Having counselling was a lot like pulling teeth at the beginning, but gradually with the encouragement of my counsellor and a lot of hard work from me, I started to realise the benefits of talking things through. The process has helped me to check in with myself and recognise when I am feeling negative emotions and be aware of them. Counselling has also taught me a lot about acceptance.
Acceptance is another powerful emotional tool in our box. When I recognise myself going through the motions of shutting down, edging back from society, friends, my husband and even my children, I try to practise acceptance. The faster I can accept that I am not feeling quite right, that my emotions and negativity are beginning to dominate my everyday life, I consciously tell myself that I am not feeling 100% right now; I consciously acknowledge that I cannot be fighting fit every day, and I accept that this feeling does exist, that it is real. It sounds trivial, the idea of acceptance, but when I can acknowledge and truly accept my negative feelings, they seem to swim away until after a few days, I have bounced back and I feel as if the world is a far nicer place once again.
For more clarity on the art of acceptance, Windy Dryden’s ’10 Steps to Positive Living’ *1 explores this in greater detail.
As well as receiving counselling with Family Matters UK, I have tried other methods of healing with various degrees of success. I am a great reader and there are many useful books out there that can help us to heal and deal with our experiences. I will list the books I have found the most helpful at the end of this blog. Exercise, yoga, meditation, eating healthily, spending time with friends and loved ones all have important roles to play in our emotional wellbeing. I would like to talk about the more surprising methods that have worked for me.

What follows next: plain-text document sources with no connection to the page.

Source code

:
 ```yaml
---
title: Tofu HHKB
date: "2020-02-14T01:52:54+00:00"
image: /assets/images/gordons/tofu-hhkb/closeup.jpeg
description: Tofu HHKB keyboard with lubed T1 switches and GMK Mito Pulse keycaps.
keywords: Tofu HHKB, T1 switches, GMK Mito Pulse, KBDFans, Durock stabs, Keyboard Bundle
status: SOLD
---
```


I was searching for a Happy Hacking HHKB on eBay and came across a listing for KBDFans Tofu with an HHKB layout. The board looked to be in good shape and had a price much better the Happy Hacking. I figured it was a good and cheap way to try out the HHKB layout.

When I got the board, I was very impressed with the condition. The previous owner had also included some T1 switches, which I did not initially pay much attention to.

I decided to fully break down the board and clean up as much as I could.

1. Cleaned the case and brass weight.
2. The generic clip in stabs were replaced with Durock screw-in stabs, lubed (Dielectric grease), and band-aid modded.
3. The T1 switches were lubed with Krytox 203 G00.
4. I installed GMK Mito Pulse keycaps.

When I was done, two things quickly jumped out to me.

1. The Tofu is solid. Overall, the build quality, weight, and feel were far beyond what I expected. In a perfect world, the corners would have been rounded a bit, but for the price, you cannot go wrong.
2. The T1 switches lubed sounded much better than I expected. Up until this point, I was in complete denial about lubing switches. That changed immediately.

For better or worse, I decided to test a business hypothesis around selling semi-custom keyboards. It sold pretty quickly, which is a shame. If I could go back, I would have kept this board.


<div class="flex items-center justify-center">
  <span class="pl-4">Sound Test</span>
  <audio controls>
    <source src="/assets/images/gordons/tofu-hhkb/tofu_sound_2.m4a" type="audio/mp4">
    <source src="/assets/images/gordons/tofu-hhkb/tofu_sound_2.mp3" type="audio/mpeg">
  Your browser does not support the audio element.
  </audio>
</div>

Some people are very uncomfortable with crying, especially the British. I know, because I am a Brit. I am also a crier. I don’t care, I am a crier and you know what they say, its better out than in. I recently had an unexpected experience in a Yoga class (another fantastic tool in my recovery box). I was doing some routine chest stretches when suddenly my head started to swim and I felt an overwhelming tide of emotion overcome me. Halfway through my class, I can honestly say, I cried and cried, and cried some more, loudly and without pause, I cried with a force that surprised me, and certainly surprised the rest of the class. And you know what, I was a little embarrassed and miffed as to why that exercise had caused such a dramatic reaction A few members of the class were clearly a bit uncomfortable with my public display of grief, but I was also amazed at the positive responses I also received. One of the class members approached me in the coming weeks to tell me how empowering she had found my crying. Others confided how they found their own tears difficult to access ad they would love to be able to release in that way.

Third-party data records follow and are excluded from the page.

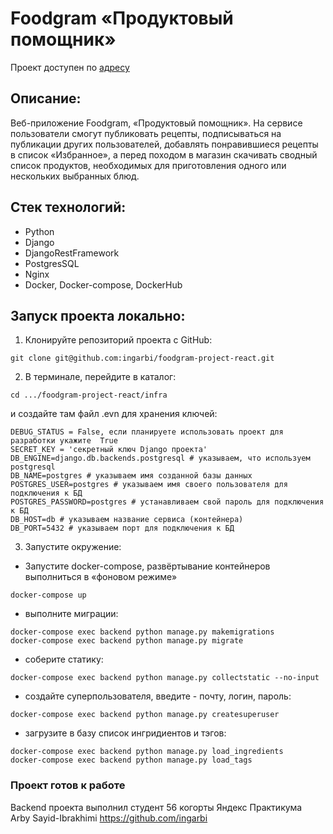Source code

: # Foodgram «Продуктовый помощник»
Проект доступен по [адресу](https://rbdev.sytes.net/)

## Описание:

Веб-приложение Foodgram, «Продуктовый помощник». На сервисе пользователи смогут публиковать рецепты, подписываться на публикации других пользователей, добавлять понравившиеся рецепты в список «Избранное», а перед походом в магазин скачивать сводный список продуктов, необходимых для приготовления одного или нескольких выбранных блюд.

## Стек технологий:
* Python 
* Django 
* DjangoRestFramework 
* PostgresSQL 
* Nginx
* Docker, Docker-compose, DockerHub

## Запуск проекта локально:

1. Клонируйте репозиторий проекта с GitHub:
```
git clone git@github.com:ingarbi/foodgram-project-react.git
```

2. В терминале, перейдите в каталог: 
```
cd .../foodgram-project-react/infra
```

и создайте там файл .evn для хранения ключей:
```
DEBUG_STATUS = False, еcли планируете использовать проект для разработки укажите  True
SECRET_KEY = 'секретный ключ Django проекта'
DB_ENGINE=django.db.backends.postgresql # указываем, что используем postgresql
DB_NAME=postgres # указываем имя созданной базы данных
POSTGRES_USER=postgres # указываем имя своего пользователя для подключения к БД
POSTGRES_PASSWORD=postgres # устанавливаем свой пароль для подключения к БД
DB_HOST=db # указываем название сервиса (контейнера)
DB_PORT=5432 # указываем порт для подключения к БД 
```

3. Запустите окружение:

* Запустите docker-compose, развёртывание контейнеров выполниться в «фоновом режиме»
```
docker-compose up
```

* выполните миграции:
```
docker-compose exec backend python manage.py makemigrations
docker-compose exec backend python manage.py migrate
```

*  соберите статику:
```
docker-compose exec backend python manage.py collectstatic --no-input
```

* cоздайте суперпользователя, введите - почту, логин, пароль:
```
docker-compose exec backend python manage.py createsuperuser
```

*  загрузите в базу список ингридиентов и тэгов:
```
docker-compose exec backend python manage.py load_ingredients
docker-compose exec backend python manage.py load_tags
```
### Проект готов к работе

Backend проекта выполнил студент 56 когорты Яндекс Практикума  
Arby Sayid-Ibrakhimi
https://github.com/ingarbi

I have always feel much, much better after a good cry, it’s a significant release, and after reading Judith Oriole’s article in Psychology Today, I understand why. She sites Biochemist and “tear expert” Dr. William Frey at the Ramsey Medical Center in Minneapolis who through his research has discovered that our emotional tears contain stress hormones which get extracted when we cry, which “shed these hormones and other toxins which accumulate during stress”. This would explain why, after a good cry, we feel calmer and more peaceful as “Typically, after crying, our breathing, and heart rate decrease, and we enter into a calmer biological and emotional state.”
That’s why crying for me is always courageous, authentic and strong.

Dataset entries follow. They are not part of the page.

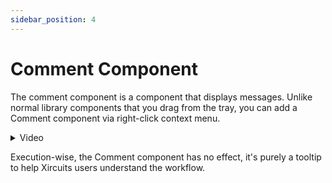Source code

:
 ```yaml
---
sidebar_position: 4
---
```


# Comment Component
The comment component is a component that displays messages. Unlike normal library components that you drag from the tray, you can add a Comment component via right-click context menu.

<details>
  <summary>Video</summary>
  <p align="center">
  <img src="/img/docs/xircuits-interface/components/comment-component.gif"></img></p>
</details>

Execution-wise, the Comment component has no effect, it's purely a tooltip to help Xircuits users understand the workflow.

Recognising our traumas in our bodies
Over a period, I have become much more aware of the stress that sexual abuse or rape leaves behind in the memories of our bodies. We often apply body memory to sports practises but times of intense stress also leave a memory print in our bodies. Body memory is a hypothesis that the body itself can store memories, as opposed to only the brain. Our bodies react to stress in various ways – perhaps by our hearts beating faster, holding our breath, swallowing down air, holding tension in our stomachs, amongst other things. Many experts believe this stays in your body as trapped energy.
I have found connecting to my body through yoga and breathing techniques has made me far more aware of where my body holds stress and anxiety. Using this knowledge in alternative therapies has allowed me to release a lot of anxiety from my tummy, an area where I have held butterflies and tensions for many years.
An interesting article by Side Effects Public Media explores the effects of childhood trauma and how it shapes the brain and examines the benefits of yoga to help release these emotions and reshape the brains pathways.
One of my most surprisingly successful and enduring alternative therapies has been EFT, or Emotional Freedom Techniques.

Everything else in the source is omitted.